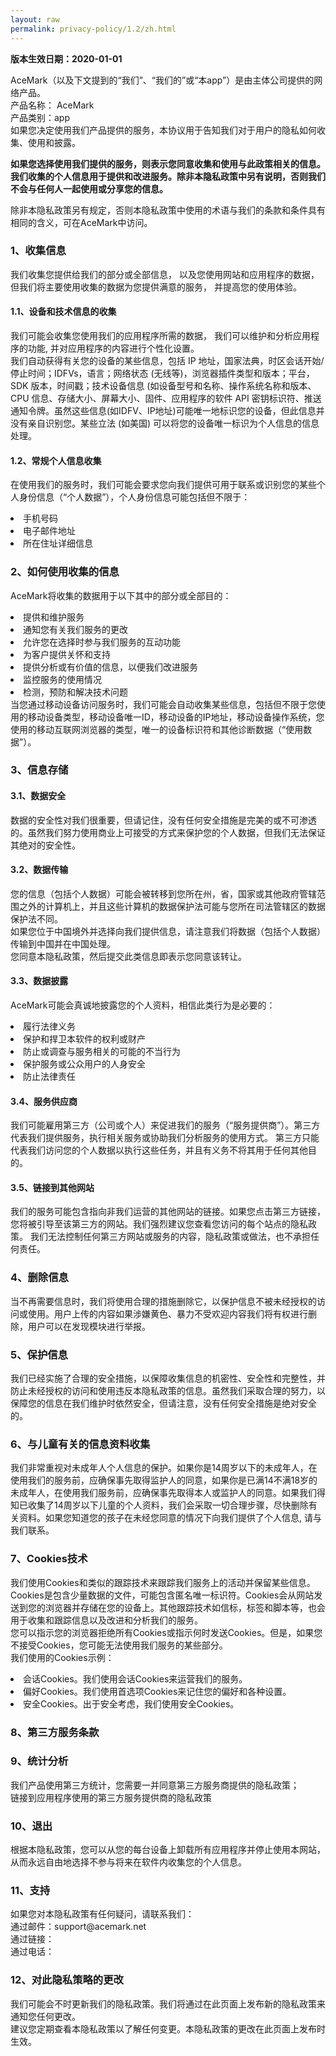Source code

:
 ```yaml
---
layout: raw
permalink: privacy-policy/1.2/zh.html
---
```


<!--模板中文区开始-->
<p><strong>版本生效日期：2020-01-01</strong></p>
<p> AceMark（以及下文提到的“我们”、“我们的”或“本app”）是由主体公司提供的网络产品。
    </br>产品名称： AceMark    </br>产品类别：app        </br>如果您决定使用我们产品提供的服务，本协议用于告知我们对于用户的隐私如何收集、使用和披露。
    </br></p><p><strong>如果您选择使用我们提供的服务，则表示您同意收集和使用与此政策相关的信息。我们收集的个人信息用于提供和改进服务。除非本隐私政策中另有说明，否则我们不会与任何人一起使用或分享您的信息。</strong></p>
<p>除非本隐私政策另有规定，否则本隐私政策中使用的术语与我们的条款和条件具有相同的含义，可在AceMark中访问。</p>
<h3 class="title-l1" >1、收集信息</h3>
<p class="g-para">我们收集您提供给我们的部分或全部信息， 以及您使用网站和应用程序的数据， 但我们将主要使用收集的数据为您提供满意的服务， 并提高您的使用体验。</p>
<h4 class="title-l1" >1.1、设备和技术信息的收集</h4>
<p>我们可能会收集您使用我们的应用程序所需的数据， 我们可以维护和分析应用程序的功能, 并对应用程序的内容进行个性化设置。
    </br>我们自动获得有关您的设备的某些信息，包括 IP 地址，国家法典，时区会话开始/停止时间；IDFVs，语言；网络状态 (无线等)，浏览器插件类型和版本；平台，SDK 版本，时间戳；技术设备信息 (如设备型号和名称、操作系统名称和版本、CPU 信息、存储大小、屏幕大小、固件、应用程序的软件 API 密钥标识符、推送通知令牌。虽然这些信息(如IDFV、IP地址)可能唯一地标识您的设备，但此信息并没有亲自识别您。某些立法 (如美国) 可以将您的设备唯一标识为个人信息的信息处理。</p>
<h4 class="title-l1" >1.2、常规个人信息收集</h4>
<p>在使用我们的服务时，我们可能会要求您向我们提供可用于联系或识别您的某些个人身份信息（“个人数据”），个人身份信息可能包括但不限于：</p>
<li>手机号码</li>
<li>电子邮件地址</li>
<li>所在住址详细信息</li>

<h3 class="title-l1" >2、如何使用收集的信息</h3>
<p> AceMark将收集的数据用于以下其中的部分或全部目的：</p>
<li>提供和维护服务</li>
<li>通知您有关我们服务的更改</li>
<li>允许您在选择时参与我们服务的互动功能</li>
<li>为客户提供关怀和支持</li>
<li>提供分析或有价值的信息，以便我们改进服务</li>
<li>监控服务的使用情况</li>
<li>检测，预防和解决技术问题</li>
当您通过移动设备访问服务时，我们可能会自动收集某些信息，包括但不限于您使用的移动设备类型，移动设备唯一ID，移动设备的IP地址，移动设备操作系统，您使用的移动互联网浏览器的类型，唯一的设备标识符和其他诊断数据（“使用数据”）。</p>


<h3 class="title-l1" >3、信息存储</h3>
<h4 class="title-l1" >3.1、数据安全</h4>
<p>数据的安全性对我们很重要，但请记住，没有任何安全措施是完美的或不可渗透的。虽然我们努力使用商业上可接受的方式来保护您的个人数据，但我们无法保证其绝对的安全性。</p>
<h4 class="title-l1" >3.2、数据传输</h4>
<p>您的信息（包括个人数据）可能会被转移到您所在州，省，国家或其他政府管辖范围之外的计算机上，并且这些计算机的数据保护法可能与您所在司法管辖区的数据保护法不同。
    </br>如果您位于中国境外并选择向我们提供信息，请注意我们将数据（包括个人数据）传输到中国并在中国处理。
    </br>您同意本隐私政策，然后提交此类信息即表示您同意该转让。
</p>
<h4 class="title-l1" >3.3、数据披露</h4>
<p> AceMark可能会真诚地披露您的个人资料，相信此类行为是必要的：
<li>履行法律义务</li>
<li>保护和捍卫本软件的权利或财产</li>
<li>防止或调查与服务相关的可能的不当行为</li>
<li>保护服务或公众用户的人身安全</li>
<li>防止法律责任</li></p>
<h4 class="title-l1" >3.4、服务供应商</h4>
<p>我们可能雇用第三方（公司或个人）来促进我们的服务（“服务提供商”）。第三方代表我们提供服务，执行相关服务或协助我们分析服务的使用方式。 第三方只能代表我们访问您的个人数据以执行这些任务，并且有义务不将其用于任何其他目的。</p>
<h4 class="title-l1" >3.5、链接到其他网站</h4>
<p>我们的服务可能包含指向非我们运营的其他网站的链接。如果您点击第三方链接，您将被引导至该第三方的网站。我们强烈建议您查看您访问的每个站点的隐私政策。
    我们无法控制任何第三方网站或服务的内容，隐私政策或做法，也不承担任何责任。</p>
<h3 class="title-l1" >4、删除信息</h3>
<p>当不再需要信息时，我们将使用合理的措施删除它，以保护信息不被未经授权的访问或使用。用户上传的内容如果涉嫌黄色、暴力不受欢迎内容我们将有权进行删除，用户可以在发现模块进行举报。</p>
<h3 class="title-l1" >5、保护信息</h3>
<p>我们已经实施了合理的安全措施，以保障收集信息的机密性、安全性和完整性，并防止未经授权的访问和使用违反本隐私政策的信息。虽然我们采取合理的努力，以保障您的信息在我们维护时依然安全，但请注意，没有任何安全措施是绝对安全的。
</p>
<h3 class="title-l1" >6、与儿童有关的信息资料收集</h3>
<p>我们非常重视对未成年人个人信息的保护。如果你是14周岁以下的未成年人，在使用我们的服务前，应确保事先取得监护人的同意，如果你是已满14不满18岁的未成年人，在使用我们服务前，应确保事先取得本人或监护人的同意。如果我们得知已收集了14周岁以下儿童的个人资料，我们会采取一切合理步骤，尽快删除有关资料。如果您知道您的孩子在未经您同意的情况下向我们提供了个人信息, 请与我们联系。</p>
<h3 class="title-l1" >7、Cookies技术</h3>
<p>我们使用Cookies和类似的跟踪技术来跟踪我们服务上的活动并保留某些信息。
    </br/>Cookies是包含少量数据的文件，可能包含匿名唯一标识符。Cookies会从网站发送到您的浏览器并存储在您的设备上。其他跟踪技术如信标，标签和脚本等，也会用于收集和跟踪信息以及改进和分析我们的服务。
    </br>您可以指示您的浏览器拒绝所有Cookies或指示何时发送Cookies。但是，如果您不接受Cookies，您可能无法使用我们服务的某些部分。
    </br>我们使用的Cookies示例：
<li>会话Cookies。我们使用会话Cookies来运营我们的服务。</li>
<li>偏好Cookies。我们使用首选项Cookies来记住您的偏好和各种设置。</li>
<li>安全Cookies。出于安全考虑，我们使用安全Cookies。</li>

<h3 class="title-l1" >8、第三方服务条款</h3>


</p>

  </p>
<h3 class="title-l1" >9、统计分析</h3>
<p>我们产品使用第三方统计，您需要一并同意第三方服务商提供的隐私政策；
    </br>链接到应用程序使用的第三方服务提供商的隐私政策
    </p>
<h3 class="title-l1" >10、退出</h3>
<p>根据本隐私政策，您可以从您的每台设备上卸载所有应用程序并停止使用本网站，从而永远自由地选择不参与将来在软件内收集您的个人信息。</p>
<h3 class="title-l1" >11、支持</h3>
<p>如果您对本隐私政策有任何疑问，请联系我们：
    </br>通过邮件：support@acemark.net    </br>通过链接：    </br>通过电话：</p>
<h3 class="title-l1" >12、对此隐私策略的更改</h3>
<p>我们可能会不时更新我们的隐私政策。我们将通过在此页面上发布新的隐私政策来通知您任何更改。
    </br>建议您定期查看本隐私政策以了解任何变更。本隐私政策的更改在此页面上发布时生效。</p>

<!--中文区文字结束-->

### Your instructions:
The full listing, transcribed exactly and without its pictures, is the expected result.

### Response to the task:
Source code

:
 ```yaml
---
layout: raw
permalink: privacy-policy/1.2/zh.html
---
```


<!--模板中文区开始-->
<p><strong>版本生效日期：2020-01-01</strong></p>
<p> AceMark（以及下文提到的“我们”、“我们的”或“本app”）是由主体公司提供的网络产品。
    </br>产品名称： AceMark    </br>产品类别：app        </br>如果您决定使用我们产品提供的服务，本协议用于告知我们对于用户的隐私如何收集、使用和披露。
    </br></p><p><strong>如果您选择使用我们提供的服务，则表示您同意收集和使用与此政策相关的信息。我们收集的个人信息用于提供和改进服务。除非本隐私政策中另有说明，否则我们不会与任何人一起使用或分享您的信息。</strong></p>
<p>除非本隐私政策另有规定，否则本隐私政策中使用的术语与我们的条款和条件具有相同的含义，可在AceMark中访问。</p>
<h3 class="title-l1" >1、收集信息</h3>
<p class="g-para">我们收集您提供给我们的部分或全部信息， 以及您使用网站和应用程序的数据， 但我们将主要使用收集的数据为您提供满意的服务， 并提高您的使用体验。</p>
<h4 class="title-l1" >1.1、设备和技术信息的收集</h4>
<p>我们可能会收集您使用我们的应用程序所需的数据， 我们可以维护和分析应用程序的功能, 并对应用程序的内容进行个性化设置。
    </br>我们自动获得有关您的设备的某些信息，包括 IP 地址，国家法典，时区会话开始/停止时间；IDFVs，语言；网络状态 (无线等)，浏览器插件类型和版本；平台，SDK 版本，时间戳；技术设备信息 (如设备型号和名称、操作系统名称和版本、CPU 信息、存储大小、屏幕大小、固件、应用程序的软件 API 密钥标识符、推送通知令牌。虽然这些信息(如IDFV、IP地址)可能唯一地标识您的设备，但此信息并没有亲自识别您。某些立法 (如美国) 可以将您的设备唯一标识为个人信息的信息处理。</p>
<h4 class="title-l1" >1.2、常规个人信息收集</h4>
<p>在使用我们的服务时，我们可能会要求您向我们提供可用于联系或识别您的某些个人身份信息（“个人数据”），个人身份信息可能包括但不限于：</p>
<li>手机号码</li>
<li>电子邮件地址</li>
<li>所在住址详细信息</li>

<h3 class="title-l1" >2、如何使用收集的信息</h3>
<p> AceMark将收集的数据用于以下其中的部分或全部目的：</p>
<li>提供和维护服务</li>
<li>通知您有关我们服务的更改</li>
<li>允许您在选择时参与我们服务的互动功能</li>
<li>为客户提供关怀和支持</li>
<li>提供分析或有价值的信息，以便我们改进服务</li>
<li>监控服务的使用情况</li>
<li>检测，预防和解决技术问题</li>
当您通过移动设备访问服务时，我们可能会自动收集某些信息，包括但不限于您使用的移动设备类型，移动设备唯一ID，移动设备的IP地址，移动设备操作系统，您使用的移动互联网浏览器的类型，唯一的设备标识符和其他诊断数据（“使用数据”）。</p>


<h3 class="title-l1" >3、信息存储</h3>
<h4 class="title-l1" >3.1、数据安全</h4>
<p>数据的安全性对我们很重要，但请记住，没有任何安全措施是完美的或不可渗透的。虽然我们努力使用商业上可接受的方式来保护您的个人数据，但我们无法保证其绝对的安全性。</p>
<h4 class="title-l1" >3.2、数据传输</h4>
<p>您的信息（包括个人数据）可能会被转移到您所在州，省，国家或其他政府管辖范围之外的计算机上，并且这些计算机的数据保护法可能与您所在司法管辖区的数据保护法不同。
    </br>如果您位于中国境外并选择向我们提供信息，请注意我们将数据（包括个人数据）传输到中国并在中国处理。
    </br>您同意本隐私政策，然后提交此类信息即表示您同意该转让。
</p>
<h4 class="title-l1" >3.3、数据披露</h4>
<p> AceMark可能会真诚地披露您的个人资料，相信此类行为是必要的：
<li>履行法律义务</li>
<li>保护和捍卫本软件的权利或财产</li>
<li>防止或调查与服务相关的可能的不当行为</li>
<li>保护服务或公众用户的人身安全</li>
<li>防止法律责任</li></p>
<h4 class="title-l1" >3.4、服务供应商</h4>
<p>我们可能雇用第三方（公司或个人）来促进我们的服务（“服务提供商”）。第三方代表我们提供服务，执行相关服务或协助我们分析服务的使用方式。 第三方只能代表我们访问您的个人数据以执行这些任务，并且有义务不将其用于任何其他目的。</p>
<h4 class="title-l1" >3.5、链接到其他网站</h4>
<p>我们的服务可能包含指向非我们运营的其他网站的链接。如果您点击第三方链接，您将被引导至该第三方的网站。我们强烈建议您查看您访问的每个站点的隐私政策。
    我们无法控制任何第三方网站或服务的内容，隐私政策或做法，也不承担任何责任。</p>
<h3 class="title-l1" >4、删除信息</h3>
<p>当不再需要信息时，我们将使用合理的措施删除它，以保护信息不被未经授权的访问或使用。用户上传的内容如果涉嫌黄色、暴力不受欢迎内容我们将有权进行删除，用户可以在发现模块进行举报。</p>
<h3 class="title-l1" >5、保护信息</h3>
<p>我们已经实施了合理的安全措施，以保障收集信息的机密性、安全性和完整性，并防止未经授权的访问和使用违反本隐私政策的信息。虽然我们采取合理的努力，以保障您的信息在我们维护时依然安全，但请注意，没有任何安全措施是绝对安全的。
</p>
<h3 class="title-l1" >6、与儿童有关的信息资料收集</h3>
<p>我们非常重视对未成年人个人信息的保护。如果你是14周岁以下的未成年人，在使用我们的服务前，应确保事先取得监护人的同意，如果你是已满14不满18岁的未成年人，在使用我们服务前，应确保事先取得本人或监护人的同意。如果我们得知已收集了14周岁以下儿童的个人资料，我们会采取一切合理步骤，尽快删除有关资料。如果您知道您的孩子在未经您同意的情况下向我们提供了个人信息, 请与我们联系。</p>
<h3 class="title-l1" >7、Cookies技术</h3>
<p>我们使用Cookies和类似的跟踪技术来跟踪我们服务上的活动并保留某些信息。
    </br/>Cookies是包含少量数据的文件，可能包含匿名唯一标识符。Cookies会从网站发送到您的浏览器并存储在您的设备上。其他跟踪技术如信标，标签和脚本等，也会用于收集和跟踪信息以及改进和分析我们的服务。
    </br>您可以指示您的浏览器拒绝所有Cookies或指示何时发送Cookies。但是，如果您不接受Cookies，您可能无法使用我们服务的某些部分。
    </br>我们使用的Cookies示例：
<li>会话Cookies。我们使用会话Cookies来运营我们的服务。</li>
<li>偏好Cookies。我们使用首选项Cookies来记住您的偏好和各种设置。</li>
<li>安全Cookies。出于安全考虑，我们使用安全Cookies。</li>

<h3 class="title-l1" >8、第三方服务条款</h3>


</p>

  </p>
<h3 class="title-l1" >9、统计分析</h3>
<p>我们产品使用第三方统计，您需要一并同意第三方服务商提供的隐私政策；
    </br>链接到应用程序使用的第三方服务提供商的隐私政策
    </p>
<h3 class="title-l1" >10、退出</h3>
<p>根据本隐私政策，您可以从您的每台设备上卸载所有应用程序并停止使用本网站，从而永远自由地选择不参与将来在软件内收集您的个人信息。</p>
<h3 class="title-l1" >11、支持</h3>
<p>如果您对本隐私政策有任何疑问，请联系我们：
    </br>通过邮件：support@acemark.net    </br>通过链接：    </br>通过电话：</p>
<h3 class="title-l1" >12、对此隐私策略的更改</h3>
<p>我们可能会不时更新我们的隐私政策。我们将通过在此页面上发布新的隐私政策来通知您任何更改。
    </br>建议您定期查看本隐私政策以了解任何变更。本隐私政策的更改在此页面上发布时生效。</p>

<!--中文区文字结束-->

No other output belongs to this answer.